The shape of the element for the regulation of the outflow 06, object of the present invention, is defined to cancel or in any case reduce the formation of agglomerates of coffee powder that in the absence of said element would be created due to the high output speed and the electrostatic charges released during the grinding process; some details of the present embodiment are visible in the cross-section of FIG. 1 while the complete overview including also the sections in the various parallel and orthogonal planes is illustrated in FIGS. 7, 8, 9.

FIG. 2 shows a second view of the overall device according to an axonometric cross-section which enriches the graphic description of the previous figure illustrating the details already introduced from different angles.

FIG. 3 shows a close-up perspective of the overall device with axonometric view from the left and introduces the second innovative element which is claimed as part of the present invention, said element 08 being a member for controlling the flow of powders out of grinding chamber 02 and realized in this specific execution in the form of a double elastic sheet interposed between outlet port 03 of said grinding chamber and inlet port 07 of the element for adjusting powder flow 06. In consideration of the perspective adopted in this figure and of the overall view, said element 08 in its embodiment of double-plate is visible only partially and not in its entirety but this representation contributes to the presentation of the operating method comprising a partial occlusion of the coffee powder path characterized by a series of elements with elastic properties, possibly different from element to element, said elements having similar dimensions and preferably decreasing in the direction of the powder flow and said elements being superimposed or side by side and only partially constrained so as to be able to complete a predetermined movement when the force of the powder flow is such as to prevail over the elastic force by said plates.

FIG. 4 shows, for this embodiment, a view of the element for adjusting the outflow 06 in a three-dimensional perspective in which the observer is positioned so as to see the surface facing the main body of the coffee grinder; in this embodiment inlet port 07 is characterized by a geometric figure similar to an elliptical sector, preferably 180° along the major axis, deriving from the intersection of a cylinder, preferably with a circular base, with a plane whose normal is inclined by a predetermined angle with respect to the axis of symmetry of said cylinder and with a second plane whose normal is in the area resulting from said intersection.

FIG. 5 shows, for this embodiment, a view of the assembly of the two members forming part of the invention, or of the element for regulating the outflow 06 and of the mechanical member for controlling the flow 08 in a three-dimensional perspective in which the observer is positioned in such a way as to see the surface in contact with the main body of the coffee grinder, said body being the grinding chamber or an intermediate body placed between said grinding chamber and said element of outflow regulation. A detailed illustration of this embodiment of the mechanical member for controlling the flow is present in FIGS. 14 and 15, where the two elements previously introduced comprise at least one polymeric base element, preferably preformed silicone, and at least one metal-based element, preferably harmonic steel.
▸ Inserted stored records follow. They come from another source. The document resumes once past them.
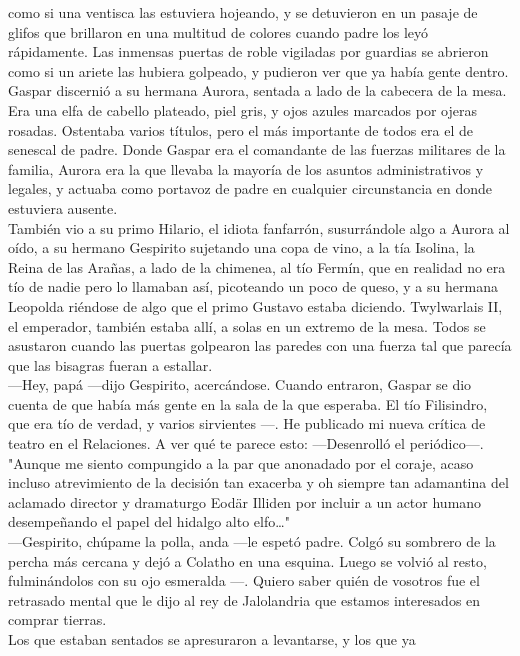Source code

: \documentclass[
  letterpaper,
]{krantz}
\begin{document}
como si una ventisca las estuviera hojeando, y se detuvieron en un
pasaje de glifos que brillaron en una multitud de colores cuando padre
los leyó rápidamente. Las inmensas puertas de roble vigiladas por
guardias se abrieron como si un ariete las hubiera golpeado, y pudieron
ver que ya había gente dentro.\\
Gaspar discernió a su hermana Aurora, sentada a lado de la cabecera de
la mesa. Era una elfa de cabello plateado, piel gris, y ojos azules
marcados por ojeras rosadas. Ostentaba varios títulos, pero el más
importante de todos era el de senescal de padre. Donde Gaspar era el
comandante de las fuerzas militares de la familia, Aurora era la que
llevaba la mayoría de los asuntos administrativos y legales, y actuaba
como portavoz de padre en cualquier circunstancia en donde estuviera
ausente.\\
También vio a su primo Hilario, el idiota fanfarrón, susurrándole algo a
Aurora al oído, a su hermano Gespirito sujetando una copa de vino, a la
tía Isolina, la Reina de las Arañas, a lado de la chimenea, al tío
Fermín, que en realidad no era tío de nadie pero lo llamaban así,
picoteando un poco de queso, y a su hermana Leopolda riéndose de algo
que el primo Gustavo estaba diciendo. Twylwarlais II, el emperador,
también estaba allí, a solas en un extremo de la mesa. Todos se
asustaron cuando las puertas golpearon las paredes con una fuerza tal
que parecía que las bisagras fueran a estallar.\\
---Hey, papá ---dijo Gespirito, acercándose. Cuando entraron, Gaspar se
dio cuenta de que había más gente en la sala de la que esperaba. El tío
Filisindro, que era tío de verdad, y varios sirvientes ---. He publicado
mi nueva crítica de teatro en el Relaciones. A ver qué te parece esto:
---Desenrolló el periódico---. "Aunque me siento compungido a la par que
anonadado por el coraje, acaso incluso atrevimiento de la decisión tan
exacerba y oh siempre tan adamantina del aclamado director y dramaturgo
Eodär Illiden por incluir a un actor humano desempeñando el papel del
hidalgo alto elfo\ldots"\\
---Gespirito, chúpame la polla, anda ---le espetó padre. Colgó su
sombrero de la percha más cercana y dejó a Colatho en una esquina. Luego
se volvió al resto, fulminándolos con su ojo esmeralda ---. Quiero saber
quién de vosotros fue el retrasado mental que le dijo al rey de
Jalolandria que estamos interesados en comprar tierras.\\
Los que estaban sentados se apresuraron a levantarse, y los que ya
\end{document}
FIG. 6 shows a further view of flow regulation element 06, in a three-dimensional perspective in which the observer is positioned in such a way as to see the outlet port 071 of said element configured to be connected to the conduit for the adduction of the powders (not shown here) and from which the coffee powders come out after having traveled the internal portion of said flow regulation element 06, the particular embodiment of which is detailed in FIGS. 7 to 10 which present various sections in the transverse and longitudinal plane of said regulation element 06 in a sequence in which the flow of the powders leaving the grinding chamber travels along a path which imparts the rotation of said powders and continues up to the maximum opening at the inlet of the duct for the adduction of the powders in a possible external tank.

In order to achieve the predefined purpose, the invention also provides for the action of a mechanical member having shapes and elastic properties such as to regulate the flow of powders leaving the grinding chamber while overcoming the limit of the prior art, suffering said prior art from the phenomenon of accumulation of coffee on the membrane involved for that purpose and consequent formation of lumps which become part of the ground coffee, lowering its quality and worsening its aesthetic appearance; in this precise embodiment, the aim is achieved by means of at least two plates, suitable for being positioned in partial occlusion of the outlet port 03 and shaped so as to generate a force consequent to the elasticity of the materials which, opposed to the force generated by the flow of air and powder exiting the grinding chamber, cause a removal of said plates from the rest position, increasing the size of the surface useful for the passage of said powders in a motion which hinders the stationing of the ground coffee on the edges of the orifices. In particular, this embodiment provides that the two plates are made up of rectangular foils as shown in FIGS. 11 and 12 and in particular:

FIG. 11 shows a plate 081 made of elastic material such as silicone, provided with a notch with three 90° inclined segments to create a “U” shape 0813 such as to define a tab 0810 inside said foil, said notch being defined so as to make said tab positioned parallel to the foil, said being notch defined so as to leave said tab constrained by a linear profile 0814 to foil 081, which linear profile constitutes an inflection line of said tab.

According to an embodiment, tab 0810 is further provided with a bevel 0811 between the upper edge oriented perpendicular to the line of bending and the edge of the tab oriented parallel to said line of bending.

In a further embodiment, the tab can instead be further provided with a bevel 0812 between the lower edge oriented perpendicular to the line of bending and the edge of the tab oriented parallel to said line of bending.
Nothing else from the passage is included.